Los estudios realizados por el Dr. Gudkov y su equipo demostraron que la estrategia funciona en modelos preclínicos, ampliando drásticamente el tiempo de remisión después de la quimioterapia. “Basándonos en este resultado, iniciamos un Ensayo clínico en Roswell Park “Para las personas que padecen uno de los cánceres más desafiantes: el cáncer de pulmón de células pequeñas. Esperamos poder prolongar su vida al extender el tiempo de remisión”. 

Actualmente en marcha en Roswell Park bajo la dirección de un oncólogo médico y experto en cáncer de pulmón. Dra. Grace DyEn el estudio participarán aproximadamente 30 pacientes, que recibirán el tratamiento estándar junto con un fármaco contra el VIH para atacar el cáncer con un doble golpe. Investigadores de otro centro oncológico de EE. UU. han adoptado el mismo enfoque en un estudio para pacientes con cáncer colorrectal en etapa avanzada, y los resultados alentadores han demostrado su papel potencial en la terapia del cáncer. 

“Esto podría brindar una oportunidad fantástica para mejorar cualquier tratamiento contra el cáncer haciéndolo más confiable, con medicamentos que ya tenemos disponibles y que simplemente necesitamos reutilizar de una enfermedad a otra”, dice el Dr. Gudkov.

La investigación sobre el genoma oscuro podría conducir a mejores opciones de detección y tratamiento 

Otra investigación reciente dirigida por el Dr. Gudkov y sus colegas aportó más información sobre el genoma oscuro, ya que demostraron que los seres humanos pueden desarrollar una respuesta inmunitaria contra los retrotransposones, generando altos niveles de anticuerpos contra las proteínas que codifican. Esta respuesta es especialmente fuerte en algunos pacientes con pulmón, pancreático, ovárica, hígado y esofágico Cáncer, que se encuentra entre los cánceres más letales. A menudo llamados "asesinos silenciosos", por lo general no causan síntomas hasta que la enfermedad ha avanzado a las últimas etapas, cuando la cura es mucho menos probable. Pero los anticuerpos contra los retrotransposones se pueden detectar en la sangre de estos pacientes incluso en las primeras etapas y podrían servir como una señal de alerta para indicar la presencia de la enfermedad cuando es más tratable. 

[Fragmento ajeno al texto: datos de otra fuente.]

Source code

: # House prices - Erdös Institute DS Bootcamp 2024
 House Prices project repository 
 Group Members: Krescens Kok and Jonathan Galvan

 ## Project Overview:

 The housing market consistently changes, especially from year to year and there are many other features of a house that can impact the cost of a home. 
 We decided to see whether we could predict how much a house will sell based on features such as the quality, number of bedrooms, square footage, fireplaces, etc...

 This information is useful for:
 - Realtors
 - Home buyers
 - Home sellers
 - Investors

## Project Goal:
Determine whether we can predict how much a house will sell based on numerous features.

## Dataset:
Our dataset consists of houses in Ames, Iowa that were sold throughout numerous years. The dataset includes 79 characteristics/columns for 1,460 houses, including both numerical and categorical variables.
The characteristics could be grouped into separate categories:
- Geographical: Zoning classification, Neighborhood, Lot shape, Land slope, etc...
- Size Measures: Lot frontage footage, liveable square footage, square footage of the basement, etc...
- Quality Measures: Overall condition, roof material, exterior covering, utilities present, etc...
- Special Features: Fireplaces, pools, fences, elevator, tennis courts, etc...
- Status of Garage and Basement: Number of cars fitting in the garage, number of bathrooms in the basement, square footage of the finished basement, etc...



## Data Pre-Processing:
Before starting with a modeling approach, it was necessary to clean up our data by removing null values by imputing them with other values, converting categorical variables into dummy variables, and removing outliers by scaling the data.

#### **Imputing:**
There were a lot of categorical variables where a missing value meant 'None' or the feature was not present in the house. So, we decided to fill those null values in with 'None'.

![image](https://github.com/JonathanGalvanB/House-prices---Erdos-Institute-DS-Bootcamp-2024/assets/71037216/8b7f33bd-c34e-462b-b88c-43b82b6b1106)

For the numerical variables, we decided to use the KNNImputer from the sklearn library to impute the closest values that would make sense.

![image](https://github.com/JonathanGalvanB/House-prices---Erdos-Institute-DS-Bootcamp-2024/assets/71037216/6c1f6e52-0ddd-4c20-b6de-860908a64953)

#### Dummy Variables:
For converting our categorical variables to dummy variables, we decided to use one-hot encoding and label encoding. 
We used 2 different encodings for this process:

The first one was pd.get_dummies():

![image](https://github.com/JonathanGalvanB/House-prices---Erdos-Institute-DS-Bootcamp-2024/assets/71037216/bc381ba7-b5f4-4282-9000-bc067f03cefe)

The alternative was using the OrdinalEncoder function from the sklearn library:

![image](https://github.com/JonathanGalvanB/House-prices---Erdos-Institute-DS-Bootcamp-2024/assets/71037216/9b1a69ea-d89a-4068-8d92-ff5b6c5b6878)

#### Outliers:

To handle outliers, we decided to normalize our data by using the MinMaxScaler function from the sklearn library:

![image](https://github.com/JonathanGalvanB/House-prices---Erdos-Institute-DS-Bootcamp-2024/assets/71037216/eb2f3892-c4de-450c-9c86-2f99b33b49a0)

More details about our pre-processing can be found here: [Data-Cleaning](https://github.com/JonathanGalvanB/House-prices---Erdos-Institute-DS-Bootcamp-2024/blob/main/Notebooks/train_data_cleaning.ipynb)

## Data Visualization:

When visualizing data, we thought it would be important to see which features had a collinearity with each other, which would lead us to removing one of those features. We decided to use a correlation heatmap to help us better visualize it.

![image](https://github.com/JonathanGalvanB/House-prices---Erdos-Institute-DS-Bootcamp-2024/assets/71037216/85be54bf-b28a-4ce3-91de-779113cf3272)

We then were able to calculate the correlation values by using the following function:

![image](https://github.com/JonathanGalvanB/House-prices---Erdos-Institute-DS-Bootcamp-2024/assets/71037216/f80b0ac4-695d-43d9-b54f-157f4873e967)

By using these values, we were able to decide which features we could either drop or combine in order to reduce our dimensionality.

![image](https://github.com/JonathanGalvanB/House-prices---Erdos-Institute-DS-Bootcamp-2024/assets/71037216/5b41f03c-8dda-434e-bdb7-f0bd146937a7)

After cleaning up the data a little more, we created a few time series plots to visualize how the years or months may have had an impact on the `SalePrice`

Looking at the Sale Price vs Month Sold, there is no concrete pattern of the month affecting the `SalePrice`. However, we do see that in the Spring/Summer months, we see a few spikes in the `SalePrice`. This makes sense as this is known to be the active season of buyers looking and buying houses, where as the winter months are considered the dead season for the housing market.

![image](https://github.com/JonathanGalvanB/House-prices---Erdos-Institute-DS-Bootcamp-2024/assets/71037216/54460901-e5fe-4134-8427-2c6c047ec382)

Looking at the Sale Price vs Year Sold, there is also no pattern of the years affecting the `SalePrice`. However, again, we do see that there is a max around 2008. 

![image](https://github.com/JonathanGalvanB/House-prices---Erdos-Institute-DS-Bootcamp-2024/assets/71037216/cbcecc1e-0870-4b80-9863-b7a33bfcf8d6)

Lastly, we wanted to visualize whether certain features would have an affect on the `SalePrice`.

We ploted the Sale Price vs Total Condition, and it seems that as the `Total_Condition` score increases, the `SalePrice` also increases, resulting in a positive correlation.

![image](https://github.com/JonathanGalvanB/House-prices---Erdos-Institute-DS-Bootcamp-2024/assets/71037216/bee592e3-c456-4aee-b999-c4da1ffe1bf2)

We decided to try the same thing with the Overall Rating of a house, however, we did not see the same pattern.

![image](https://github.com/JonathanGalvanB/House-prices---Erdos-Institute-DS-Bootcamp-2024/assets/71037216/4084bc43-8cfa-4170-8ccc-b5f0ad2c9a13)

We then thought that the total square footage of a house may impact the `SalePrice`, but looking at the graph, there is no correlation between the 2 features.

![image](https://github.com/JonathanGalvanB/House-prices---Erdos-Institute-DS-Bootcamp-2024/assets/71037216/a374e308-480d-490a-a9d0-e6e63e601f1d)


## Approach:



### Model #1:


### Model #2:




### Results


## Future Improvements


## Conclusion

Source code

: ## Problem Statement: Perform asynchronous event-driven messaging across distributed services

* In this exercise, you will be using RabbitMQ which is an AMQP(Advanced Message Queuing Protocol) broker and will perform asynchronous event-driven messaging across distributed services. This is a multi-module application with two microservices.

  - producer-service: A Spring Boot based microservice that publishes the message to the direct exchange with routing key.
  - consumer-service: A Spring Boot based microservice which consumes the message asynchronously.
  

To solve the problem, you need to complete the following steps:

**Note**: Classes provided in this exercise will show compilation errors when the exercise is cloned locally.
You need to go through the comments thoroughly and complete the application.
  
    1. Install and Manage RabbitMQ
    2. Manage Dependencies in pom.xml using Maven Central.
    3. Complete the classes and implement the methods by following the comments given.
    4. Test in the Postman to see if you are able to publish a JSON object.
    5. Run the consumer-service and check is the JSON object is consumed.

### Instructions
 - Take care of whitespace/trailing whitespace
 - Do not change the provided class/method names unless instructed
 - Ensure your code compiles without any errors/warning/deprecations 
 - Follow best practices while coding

“Este descubrimiento prepara el terreno para el desarrollo de mejores diagnósticos y inmunoterapias para estos cánceres desafiantes”, dice el Dr. Gudkov. 

¿Qué nos espera? “Si pudiéramos crear inmunoterapias dirigidas a las células vinculadas a los retrotransposones, sería un gran avance en la prevención y el tratamiento de varios tipos de cáncer”, afirma el Dr. Gudkov. “Es un largo camino, pero estamos en el camino correcto”.